Minha festa de 15 anos foi em sua casa. Festa simples, mas com os meus amigos, família e ele presente...

Na juventude foi a época em que a ficha caiu que era um privilegio aos 20 ter um avô vivo e foi então que me tornei amiga de meu avô. Falávamos horas, sobre política, seu assunto preferido. Na época viajava por todo Brasil fazendo pesquisas e ele me dizia que só concordava porque sabia que eu era muito ajuizada.

Meu avô não chamava atenção, era muito sistemático. Minha ave tinha que servir o seu prato de comida. Quando queria que algum namoradinho fosse embora ele só arranhava a garganta, esse era o código. Era do tipo que marcava hora para chegar em casa e aí de quem não respeitasse. Vivíamos atrasando o relógio para ganhar mais umas horas na rua.

Quando passei no vestibular pra turismo ao ligar para contar a novidade para meu avô, recebi a noticia que ele tinha sofrido um AVC e que tinha paralisado o lado esquerdo e prejudicado um tanto a fala. Corri para Caratinga. Encontrei meu avô que era tão ativo, que andava quilômetros a pé para visitar sua fazenda e cuidar de seus animais, em cima de uma cama, mas completamente lúcido. Contei da minha vitória no vestibular e ele me deu parabéns apertando as minhas mão e me beijando a testa.

O maldito AVC se repetiu em menos de um mês. Dessa vez ele parou de andar, de falar e logo depois teve a perna esquerda amputada por duas vezes, nisso minha mãe e tios já haviam trazido ele para BH. Depois da operação na perna ele ficou totalmente dependente e foi então que eu vi vergonha e grande tristeza nos olhos de meu avô por ver sua neta, tão querida, lhe dando banho, trocando fraldas e lhe alimentando. Nunca tinha visto meu avô nem de bermuda.... Àquela situação era muito constrangedora para ele. Depois ele foi se acostumando: dava lhe banho, fazia sua barba, cortava suas unhas e cuidava das terríveis escaras que aparecerem em seu corpo. Viam-se os ossos, de tão ferido que estava.
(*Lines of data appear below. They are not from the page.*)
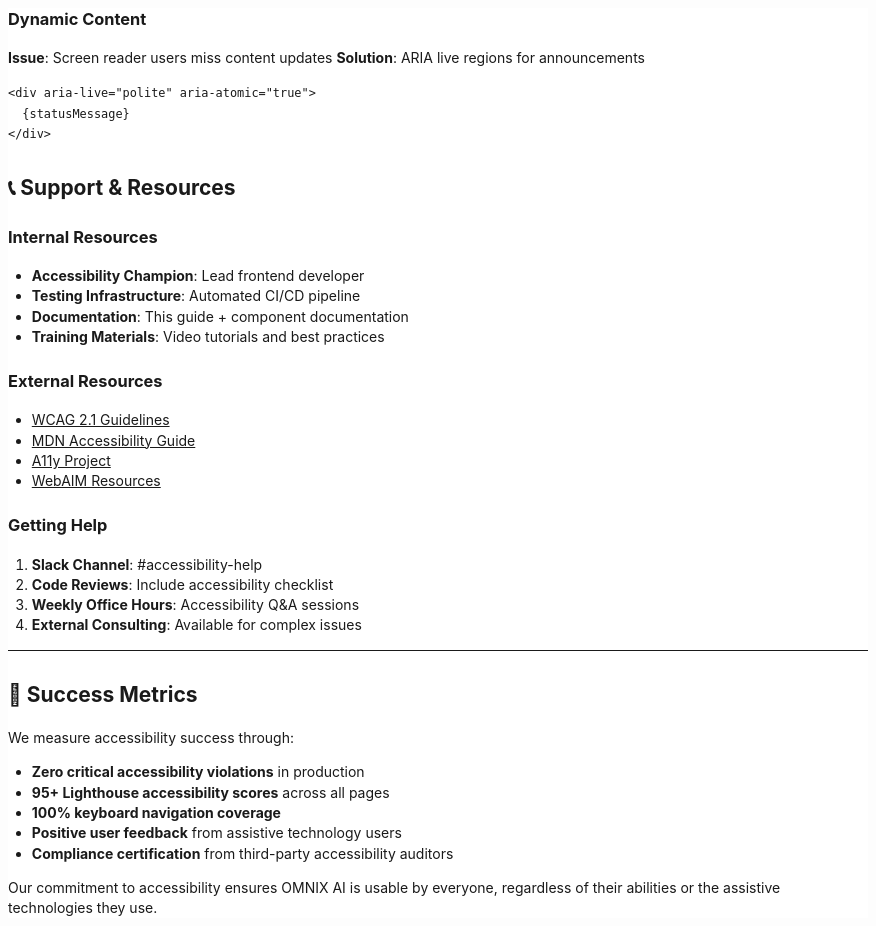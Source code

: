 ### Dynamic Content
**Issue**: Screen reader users miss content updates
**Solution**: ARIA live regions for announcements
```tsx
<div aria-live="polite" aria-atomic="true">
  {statusMessage}
</div>
```

## 📞 Support & Resources

### Internal Resources
- **Accessibility Champion**: Lead frontend developer
- **Testing Infrastructure**: Automated CI/CD pipeline
- **Documentation**: This guide + component documentation
- **Training Materials**: Video tutorials and best practices

### External Resources
- [WCAG 2.1 Guidelines](https://www.w3.org/WAI/WCAG21/quickref/)
- [MDN Accessibility Guide](https://developer.mozilla.org/en-US/docs/Web/Accessibility)
- [A11y Project](https://www.a11yproject.com/)
- [WebAIM Resources](https://webaim.org/)

### Getting Help
1. **Slack Channel**: #accessibility-help
2. **Code Reviews**: Include accessibility checklist
3. **Weekly Office Hours**: Accessibility Q&A sessions
4. **External Consulting**: Available for complex issues

---

## 🎯 Success Metrics

We measure accessibility success through:
- **Zero critical accessibility violations** in production
- **95+ Lighthouse accessibility scores** across all pages
- **100% keyboard navigation coverage**
- **Positive user feedback** from assistive technology users
- **Compliance certification** from third-party accessibility auditors

Our commitment to accessibility ensures OMNIX AI is usable by everyone, regardless of their abilities or the assistive technologies they use.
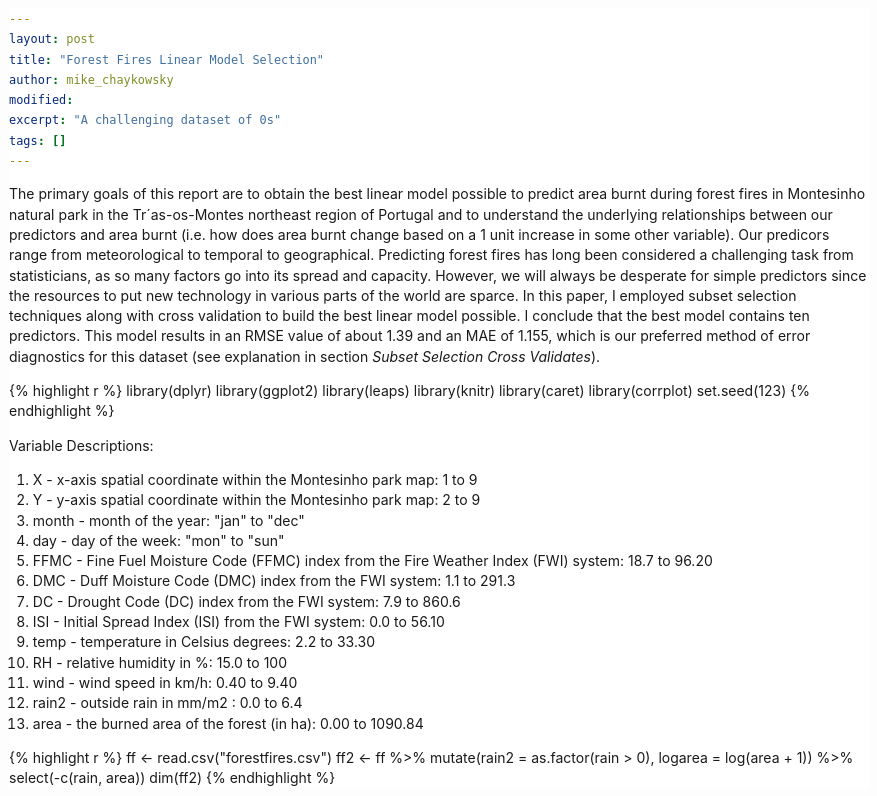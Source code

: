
 ```yaml
---
layout: post
title: "Forest Fires Linear Model Selection"
author: mike_chaykowsky
modified:
excerpt: "A challenging dataset of 0s"
tags: []
---
```


The primary goals of this report are to obtain the best linear model possible to predict area burnt during forest fires in Montesinho natural park in the Tr´as-os-Montes northeast region of Portugal and to understand the underlying relationships between our predictors and area burnt (i.e. how does area burnt change based on a 1 unit increase in some other variable). Our predicors range from meteorological to temporal to geographical.  Predicting forest fires has long been considered a challenging task from statisticians, as so many factors go into its spread and capacity.  However, we will always be desperate for simple predictors since the resources to put new technology in various parts of the world are sparce. In this paper, I employed subset selection techniques along with cross validation to build the best linear model possible. I conclude that the best model contains ten predictors. This model results in an RMSE value of about 1.39 and an MAE of 1.155, which is our preferred method of error diagnostics for this dataset (see explanation in section *Subset Selection Cross Validates*).


{% highlight r %}
library(dplyr)
library(ggplot2)
library(leaps)
library(knitr)
library(caret)
library(corrplot)
set.seed(123)
{% endhighlight %}

Variable Descriptions:

   1. X - x-axis spatial coordinate within the Montesinho park map: 1 to 9
   2. Y - y-axis spatial coordinate within the Montesinho park map: 2 to 9
   3. month - month of the year: "jan" to "dec" 
   4. day - day of the week: "mon" to "sun"
   5. FFMC - Fine Fuel Moisture Code (FFMC) index from the Fire Weather Index (FWI) system: 18.7 to 96.20
   6. DMC - Duff Moisture Code (DMC) index from the FWI system: 1.1 to 291.3 
   7. DC - Drought Code (DC) index from the FWI system: 7.9 to 860.6 
   8. ISI - Initial Spread Index (ISI) from the FWI system: 0.0 to 56.10
   9. temp - temperature in Celsius degrees: 2.2 to 33.30
   10. RH - relative humidity in %: 15.0 to 100
   11. wind - wind speed in km/h: 0.40 to 9.40 
   12. rain2 - outside rain in mm/m2 : 0.0 to 6.4 
   13. area - the burned area of the forest (in ha): 0.00 to 1090.84


{% highlight r %}
ff <- read.csv("forestfires.csv")
ff2 <- ff %>% mutate(rain2 = as.factor(rain > 0), logarea = log(area + 1)) %>% select(-c(rain, area))
dim(ff2)
{% endhighlight %}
Meu avô ficou 4 anos em cima de uma cama. Ele não era um vegetal. Das sua boca as únicas palavras que saíam era Nossa Senhora, mas consegui nos mostrar o que queria. Ele continuava assistindo seu futebol e acariciando a minha mão quando eu chegava para visitá-lo. Meu marido teve tempo de conhecê-lo quando ainda éramos namorados. Meu avô aprovou com os olhos.

Ele faleceu segurando a mão de meu tio, que é um irmão pra mim, e a mão de minha avó.

Sofri muito a sua morte, mas também me trouxe um pouco de paz, porque meu coração acredita que os males que ele tenha feito foram pagos naqueles quatro anos de confinamento em uma cama. Tenho certeza que ele está do lado do Pai.

Como foi bom ter um avô...


meu avô é o de boné. no tradicional jogo da família Souza X Moreira


o pássaro preto que era ciado solto e pousava em nossas cabeças

minha mãe de calça e minha tia e eu lá no fundo com meu pai. a casa rosa


10 comentários:

Lara Mello disse...

Eu não conhecir o meu...

Anônimo disse...

Caramba, eu me lembro do fumo SABIÀ. Ainda existe?

Lília disse...

Que postagem linda!!

Realmente o que fica são as lembranças e o amor que nunca se vai!!

Super beijos

Adenilton disse...

É meu amor, devemos sempre lembrar dos entes queridos, pois tenho um sentimento proprio de que "o céu" e ou "inferno", para os que se vão é resultado de boas vibrações Ou não e sentimentos bons ou ruins que temos a respeito dos entes e que devemos sempre ver o lado bom das pessoas e sendo assim com certeza este lugar lá em cima deve ser um conforto para ele(s).

Keila disse...

Pena,Lara. Ter avós faz bem pra infância e pra vida toda.

Keila disse...

Acho que existe sim, Nira. Acho que no mercado central aqui de BH ainda vende.

Keila disse...

Lilia, o amor é o que permanece.

Keila disse...

tomara, amor, tomara... bjs

Cléo Mota disse...

Ainda que eu acredite na psicologia e em boas psicólogas entendo que esse espaço possa ser "terapêutico". rssssss
Linda postagem...

Keila disse...

Cléo, é pura terapia, quase uma regressão!